Notice that I say tried before the election — not tried and convicted. The outcome of Trump’s trial on charges that he sought to subvert the 2020 election is irrelevant to my argument. Yes, a conviction might dissuade some voters if he becomes the GOP nominee, but, as a technical matter, would not disqualify him from winning the presidency. If elected, he could pardon himself, or try to, and it is hard to see how such a move could be challenged in court.
But voters are entitled to know: Is Trump a felon? The calendar is unforgiving. U.S. District Judge Tanya S. Chutkan has set the trial for March 4, which seems unattainable given Trump’s right to appeal her ruling that he is not immune from prosecution for his actions while president. Meantime, the election looms.
Even if the justices were to agree to hear the case on an expedited schedule, it would take months to issue a ruling, and pretrial proceedings would likely be suspended in the interim. Consider the timeline in United States v. Nixon, in which both sides asked the Supreme Court to step in to decide whether the president had to comply with a subpoena for the Watergate tapes: The request was filed May 24, 1974, and the court’s unanimous ruling was issued July 24, two months later. A splintered outcome, far more likely in the current circumstances, would take even longer.
And time is of the essence — for reasons of fairness to Trump as well as the needs of the electorate. The rules of criminal procedure require the defendant to be present at “every trial stage.” At some point that imperative will collide with Trump’s ability to campaign. The Republican convention is set for mid-July; would the nominee not be able to attend because he is mid-trial? Imagine debate preparation— not that presidential debates are certain — in the midst of trial. At some point, Trump’s baseless claims that the charges against him constitute “election interference” would have some merit.
The answer is not, as Trump has argued, to delay the trial; the proper course is to try Trump as quickly as possible. The right to a speedy trial is not only to protect defendants. As the U.S. Court of Appeals for the D.C. Circuit wrote in assessing Chutkan’s recent gag order ruling, delays “entail serious costs to the [judicial] system … and frustrate the public’s interest in the swift resolution of criminal charges.”

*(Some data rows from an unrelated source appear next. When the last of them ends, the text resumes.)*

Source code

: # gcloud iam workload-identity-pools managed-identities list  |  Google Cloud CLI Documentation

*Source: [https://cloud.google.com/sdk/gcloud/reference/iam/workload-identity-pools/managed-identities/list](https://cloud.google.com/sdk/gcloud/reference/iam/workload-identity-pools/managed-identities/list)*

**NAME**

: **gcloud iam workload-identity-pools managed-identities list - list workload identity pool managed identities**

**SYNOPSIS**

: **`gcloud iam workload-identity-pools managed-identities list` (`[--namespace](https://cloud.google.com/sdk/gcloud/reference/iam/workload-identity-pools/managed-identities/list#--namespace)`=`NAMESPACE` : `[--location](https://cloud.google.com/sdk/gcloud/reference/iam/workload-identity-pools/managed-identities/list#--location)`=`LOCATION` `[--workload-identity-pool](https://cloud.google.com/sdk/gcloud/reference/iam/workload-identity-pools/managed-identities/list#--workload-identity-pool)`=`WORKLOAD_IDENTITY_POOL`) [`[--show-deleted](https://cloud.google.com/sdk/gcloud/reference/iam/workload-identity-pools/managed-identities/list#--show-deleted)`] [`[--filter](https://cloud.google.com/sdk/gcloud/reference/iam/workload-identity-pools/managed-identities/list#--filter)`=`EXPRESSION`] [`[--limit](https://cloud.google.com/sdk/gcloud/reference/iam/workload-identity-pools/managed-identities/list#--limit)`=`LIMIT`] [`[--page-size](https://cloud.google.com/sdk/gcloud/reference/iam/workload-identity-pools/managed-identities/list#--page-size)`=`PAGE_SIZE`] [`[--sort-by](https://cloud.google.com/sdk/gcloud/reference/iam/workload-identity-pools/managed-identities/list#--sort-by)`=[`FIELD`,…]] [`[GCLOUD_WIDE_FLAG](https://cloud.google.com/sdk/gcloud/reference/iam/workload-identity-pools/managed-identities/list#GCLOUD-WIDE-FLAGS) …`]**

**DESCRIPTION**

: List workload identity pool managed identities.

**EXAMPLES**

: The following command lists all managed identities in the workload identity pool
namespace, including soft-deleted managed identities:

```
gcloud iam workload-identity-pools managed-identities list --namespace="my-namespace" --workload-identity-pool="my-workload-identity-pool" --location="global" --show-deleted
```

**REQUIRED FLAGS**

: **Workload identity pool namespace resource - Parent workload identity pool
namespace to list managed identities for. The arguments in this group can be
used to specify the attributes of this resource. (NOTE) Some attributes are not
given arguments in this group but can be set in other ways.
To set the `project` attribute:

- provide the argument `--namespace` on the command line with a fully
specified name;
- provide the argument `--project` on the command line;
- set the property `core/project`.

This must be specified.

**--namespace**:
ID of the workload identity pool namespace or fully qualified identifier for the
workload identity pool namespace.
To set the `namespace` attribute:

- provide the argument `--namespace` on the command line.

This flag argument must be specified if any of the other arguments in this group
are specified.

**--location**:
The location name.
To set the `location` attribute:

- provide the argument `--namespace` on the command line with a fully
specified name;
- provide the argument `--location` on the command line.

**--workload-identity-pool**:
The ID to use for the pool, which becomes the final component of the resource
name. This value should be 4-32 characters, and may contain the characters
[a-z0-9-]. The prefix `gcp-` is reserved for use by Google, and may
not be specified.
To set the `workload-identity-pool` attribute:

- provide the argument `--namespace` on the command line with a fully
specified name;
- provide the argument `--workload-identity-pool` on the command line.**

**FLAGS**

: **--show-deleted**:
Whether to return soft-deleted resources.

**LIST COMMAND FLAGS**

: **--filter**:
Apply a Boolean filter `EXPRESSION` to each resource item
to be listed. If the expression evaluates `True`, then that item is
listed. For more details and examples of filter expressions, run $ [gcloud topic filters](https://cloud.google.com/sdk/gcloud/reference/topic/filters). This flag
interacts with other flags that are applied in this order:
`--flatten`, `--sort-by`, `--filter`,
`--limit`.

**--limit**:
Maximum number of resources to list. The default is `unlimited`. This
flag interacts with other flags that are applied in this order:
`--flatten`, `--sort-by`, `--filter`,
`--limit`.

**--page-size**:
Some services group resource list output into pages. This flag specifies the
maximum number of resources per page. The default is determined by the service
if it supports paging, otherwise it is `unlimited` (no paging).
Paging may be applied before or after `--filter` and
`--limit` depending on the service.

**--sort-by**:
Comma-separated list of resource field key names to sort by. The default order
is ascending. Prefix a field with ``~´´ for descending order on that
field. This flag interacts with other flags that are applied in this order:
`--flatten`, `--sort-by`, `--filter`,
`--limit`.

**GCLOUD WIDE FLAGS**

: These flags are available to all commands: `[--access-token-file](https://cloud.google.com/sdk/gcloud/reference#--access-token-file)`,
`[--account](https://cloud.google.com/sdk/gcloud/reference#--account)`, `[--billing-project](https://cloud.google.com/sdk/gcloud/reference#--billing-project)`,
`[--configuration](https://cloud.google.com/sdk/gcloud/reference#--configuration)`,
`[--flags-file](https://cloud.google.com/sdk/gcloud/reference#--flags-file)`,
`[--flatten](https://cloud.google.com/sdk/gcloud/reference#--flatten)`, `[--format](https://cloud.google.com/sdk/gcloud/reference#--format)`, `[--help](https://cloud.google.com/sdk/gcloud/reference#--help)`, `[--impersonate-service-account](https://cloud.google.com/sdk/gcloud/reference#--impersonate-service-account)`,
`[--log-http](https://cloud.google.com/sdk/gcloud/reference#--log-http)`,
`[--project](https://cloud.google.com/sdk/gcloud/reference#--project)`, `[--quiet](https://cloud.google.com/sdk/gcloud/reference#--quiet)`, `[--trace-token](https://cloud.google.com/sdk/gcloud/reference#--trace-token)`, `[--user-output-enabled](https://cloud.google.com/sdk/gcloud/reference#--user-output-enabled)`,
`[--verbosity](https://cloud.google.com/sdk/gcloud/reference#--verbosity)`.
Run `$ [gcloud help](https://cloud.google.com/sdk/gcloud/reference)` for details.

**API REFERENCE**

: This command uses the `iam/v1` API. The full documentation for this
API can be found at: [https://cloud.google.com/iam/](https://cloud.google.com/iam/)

One solution would be to speed proceedings in the appeals court. The D.C. Circuit has proved itself capable of acting expeditiously. For example, Trump appealed Chutkan’s gag order on Oct. 17; the panel ruled on Dec. 8.

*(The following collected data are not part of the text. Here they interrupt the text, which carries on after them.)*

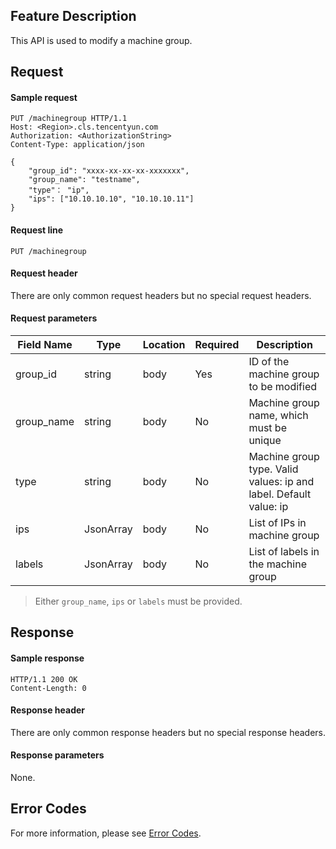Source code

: ## Feature Description

This API is used to modify a machine group.

## Request

#### Sample request

```shell
PUT /machinegroup HTTP/1.1
Host: <Region>.cls.tencentyun.com
Authorization: <AuthorizationString>
Content-Type: application/json

{
    "group_id": "xxxx-xx-xx-xx-xxxxxxx", 
    "group_name": "testname", 
    "type"： "ip", 
    "ips": ["10.10.10.10", "10.10.10.11"]
}
```

#### Request line

```shell
PUT /machinegroup
```

#### Request header

There are only common request headers but no special request headers.

#### Request parameters

| Field Name | Type | Location | Required| Description |
|------------|----------|------|---------|--------------------------------|
| group_id   | string   | body | Yes     | ID of the machine group to be modified                |
| group_name | string   | body | No      | Machine group name, which must be unique             |
| type       | string   | body | No      | Machine group type. Valid values: ip and label. Default value: ip  |
| ips        | JsonArray| body | No      | List of IPs in machine group                  |
| labels     | JsonArray| body | No      | List of labels in the machine group          |

>Either `group_name`, `ips` or `labels` must be provided.

## Response

#### Sample response

```shell
HTTP/1.1 200 OK
Content-Length: 0
```

#### Response header

There are only common response headers but no special response headers.

#### Response parameters

None.

## Error Codes

For more information, please see [Error Codes](https://intl.cloud.tencent.com/document/product/614/12402).

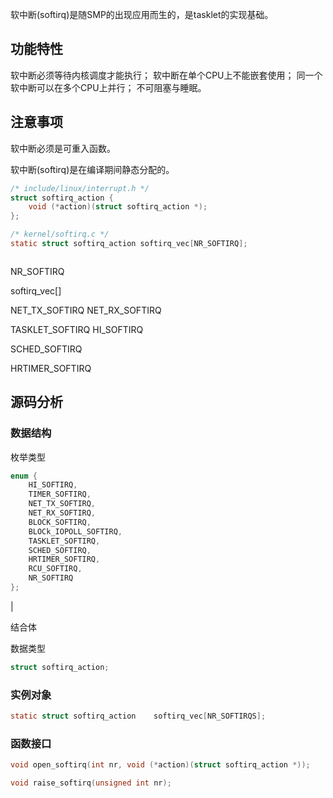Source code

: 软中断(softirq)是随SMP的出现应用而生的，是tasklet的实现基础。

## 功能特性

软中断必须等待内核调度才能执行；
软中断在单个CPU上不能嵌套使用；
同一个软中断可以在多个CPU上并行；
不可阻塞与睡眠。

## 注意事项

软中断必须是可重入函数。




软中断(softirq)是在编译期间静态分配的。


```c
/* include/linux/interrupt.h */
struct softirq_action {
	void (*action)(struct softirq_action *);
};

/* kernel/softirq.c */
static struct softirq_action softirq_vec[NR_SOFTIRQ];



```

NR_SOFTIRQ

softirq_vec[]


NET_TX_SOFTIRQ
NET_RX_SOFTIRQ

TASKLET_SOFTIRQ
HI_SOFTIRQ

SCHED_SOFTIRQ

HRTIMER_SOFTIRQ



## 源码分析


### 数据结构

枚举类型

```c
enum {
    HI_SOFTIRQ, 
    TIMER_SOFTIRQ,
    NET_TX_SOFTIRQ,
    NET_RX_SOFTIRQ,
    BLOCK_SOFTIRQ,
    BLOCk_IOPOLL_SOFTIRQ,
    TASKLET_SOFTIRQ,
    SCHED_SOFTIRQ,
    HRTIMER_SOFTIRQ,
    RCU_SOFTIRQ,
    NR_SOFTIRQ
};
```

| 


结合体


数据类型

```c
struct softirq_action;
```


### 实例对象


```c
static struct softirq_action    softirq_vec[NR_SOFTIRQS];
```




### 函数接口

```c
void open_softirq(int nr, void (*action)(struct softirq_action *));

void raise_softirq(unsigned int nr);

```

But even an accelerated appeals process offers opportunities for delay that Trump would surely exploit. He has already demonstrated his intention to run out the clock: Trump’s lawyer told Chutkan in a hearing Aug. 28 that the defense team would file a motion to dismiss on the grounds of presidential immunity the following week; that did not happen until Oct. 5.
Other speed bumps abound. If Trump were to lose before a three-judge panel, as is highly likely, he could seek review by the full appeals court. He would then have 90 days to take the case to the Supreme Court, although Smith could seek again to jump-start that process. And while the justices can hear emergency cases over the summer, their last oral arguments are ordinarily held in April.
All this argues for bypassing the appeals court now and going directly to the top. Trump’s assertion that he enjoys immunity from prosecution presents a question that the justices have not previously decided, but the issue presented is not so complex that they would benefit much from having it percolate through the lower courts.
If anything, Trump’s claims — he also insists that the prosecution violates his right against double jeopardy after he was acquitted in the Senate impeachment trial — are borderline frivolous. The court has ruled that presidents, in office and after leaving, are absolutely immune from civil lawsuits involving their presidential conduct, but the operating assumption has always been that criminal cases are different and that presidents can be prosecuted once out of office. If not, why would Richard M. Nixon have accepted a pardon immediately after resigning in 1974?
Whether Trump is immune from criminal prosecution is not a hard case. As Smith told the court, “The Constitution’s text, structure, and history lend no support to that novel claim.” But it is one that meets the court’s test for granting certiorari before judgment, a case “of such imperative public importance as to justify deviation from normal appellate practice and to require immediate determination in this Court.”
Notably, Smith’s petition made no reference to the election. “The United States recognizes that this is an extraordinary request,” Smith wrote. “This is an extraordinary case.” Yes, and part of what makes it extraordinary is the fact of the defendant’s candidacy. It is prudent on Smith’s part to avoid mentioning that fact, but it is the “brooding omnipresence,” to quote Oliver Wendell Holmes on a different topic, that hangs over the question of timing.
To acknowledge that political reality is not to say that Smith is behaving as a political partisan, seeking to aid President Biden’s bid for reelection. His motivation isn’t to help Biden — it’s to vindicate the public interest in speedy justice. Whatever your political affiliation, having this prosecution interfere with the general election campaign or cloud a future presidency is not in the best interest of the nation.